De La Peña aprovechó el encuentro para reconocer el trabajo que realizan todos los días cientos de personas que, con largas jornadas y muchas veces hasta altas horas de la noche, salen a trabajar para sacar adelante a sus familias.
“Hoy quisimos hacer algo diferente: que ustedes se sentaran, convivieran y fueran atendidos, mientras nosotros nos poníamos el mandil y le entrábamos a la chamba. Pero también queríamos escucharlos, porque ustedes conocen Chihuahua desde otro lugar y tienen mucho que aportar sobre lo que necesita nuestra ciudad”, comentó.

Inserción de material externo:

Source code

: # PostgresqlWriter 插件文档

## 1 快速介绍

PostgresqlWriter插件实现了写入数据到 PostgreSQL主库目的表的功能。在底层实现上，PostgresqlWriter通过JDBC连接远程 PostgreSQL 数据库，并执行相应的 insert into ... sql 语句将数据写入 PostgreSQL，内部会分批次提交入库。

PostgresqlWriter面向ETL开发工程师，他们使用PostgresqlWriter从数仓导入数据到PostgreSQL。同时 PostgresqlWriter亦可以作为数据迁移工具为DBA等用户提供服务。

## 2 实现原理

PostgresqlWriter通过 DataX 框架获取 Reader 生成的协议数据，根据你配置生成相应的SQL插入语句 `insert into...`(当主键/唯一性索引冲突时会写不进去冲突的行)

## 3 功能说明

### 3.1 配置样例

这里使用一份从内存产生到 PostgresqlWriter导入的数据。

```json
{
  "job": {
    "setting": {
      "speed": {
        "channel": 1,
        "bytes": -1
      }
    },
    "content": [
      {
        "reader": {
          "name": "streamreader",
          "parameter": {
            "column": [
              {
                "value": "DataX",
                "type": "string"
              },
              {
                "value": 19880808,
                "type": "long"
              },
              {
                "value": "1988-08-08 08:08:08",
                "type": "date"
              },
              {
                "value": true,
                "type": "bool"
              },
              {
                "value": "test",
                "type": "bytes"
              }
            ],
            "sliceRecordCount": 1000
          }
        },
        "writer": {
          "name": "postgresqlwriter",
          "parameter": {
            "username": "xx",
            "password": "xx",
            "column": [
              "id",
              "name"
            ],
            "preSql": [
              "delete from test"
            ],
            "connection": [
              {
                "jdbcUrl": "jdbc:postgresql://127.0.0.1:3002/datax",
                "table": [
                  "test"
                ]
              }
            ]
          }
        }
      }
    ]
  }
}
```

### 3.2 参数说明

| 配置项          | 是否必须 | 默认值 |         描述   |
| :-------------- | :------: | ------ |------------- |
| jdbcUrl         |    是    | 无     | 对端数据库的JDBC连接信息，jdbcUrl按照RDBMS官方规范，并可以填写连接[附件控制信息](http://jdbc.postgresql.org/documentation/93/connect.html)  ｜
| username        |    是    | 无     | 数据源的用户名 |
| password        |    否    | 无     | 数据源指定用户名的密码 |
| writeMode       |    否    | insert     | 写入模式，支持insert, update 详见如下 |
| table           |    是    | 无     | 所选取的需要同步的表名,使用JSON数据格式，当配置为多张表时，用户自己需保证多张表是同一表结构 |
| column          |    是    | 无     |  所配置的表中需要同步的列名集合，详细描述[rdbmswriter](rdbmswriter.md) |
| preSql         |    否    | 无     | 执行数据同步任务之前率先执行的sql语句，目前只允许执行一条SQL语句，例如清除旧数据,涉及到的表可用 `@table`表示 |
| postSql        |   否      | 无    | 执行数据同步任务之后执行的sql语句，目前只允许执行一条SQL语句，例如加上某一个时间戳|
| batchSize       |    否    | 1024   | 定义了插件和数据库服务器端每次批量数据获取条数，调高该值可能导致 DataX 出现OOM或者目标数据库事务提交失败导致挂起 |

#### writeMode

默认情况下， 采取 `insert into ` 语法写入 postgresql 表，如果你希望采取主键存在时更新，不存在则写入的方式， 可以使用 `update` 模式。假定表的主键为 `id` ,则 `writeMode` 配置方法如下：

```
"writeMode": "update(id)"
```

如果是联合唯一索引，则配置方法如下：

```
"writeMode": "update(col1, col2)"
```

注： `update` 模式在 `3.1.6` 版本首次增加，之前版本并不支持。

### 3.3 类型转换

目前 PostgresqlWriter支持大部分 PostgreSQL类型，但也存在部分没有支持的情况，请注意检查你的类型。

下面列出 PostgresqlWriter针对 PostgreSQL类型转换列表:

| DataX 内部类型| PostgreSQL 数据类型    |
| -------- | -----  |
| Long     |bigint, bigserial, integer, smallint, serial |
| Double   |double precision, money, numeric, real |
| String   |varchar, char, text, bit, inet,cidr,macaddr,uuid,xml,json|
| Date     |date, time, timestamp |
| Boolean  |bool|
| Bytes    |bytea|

De La Peña destacó además que detrás de cada restaurante, evento, convención y actividad turística hay muchas familias que encuentran ahí una oportunidad para salir adelante. Por eso, dijo, hacer que Chihuahua siga creciendo también significa generar más oportunidades para quienes viven de estas actividades.
“Uno puede hablar mucho desde una oficina, pero cuando se pone el mandil, platica con ustedes y conoce lo que viven todos los días, entiende mucho mejor lo que hace falta. Las mejores ideas están en la gente que trabaja, que conoce la ciudad y que todos los días la hace funcionar”, finalizó.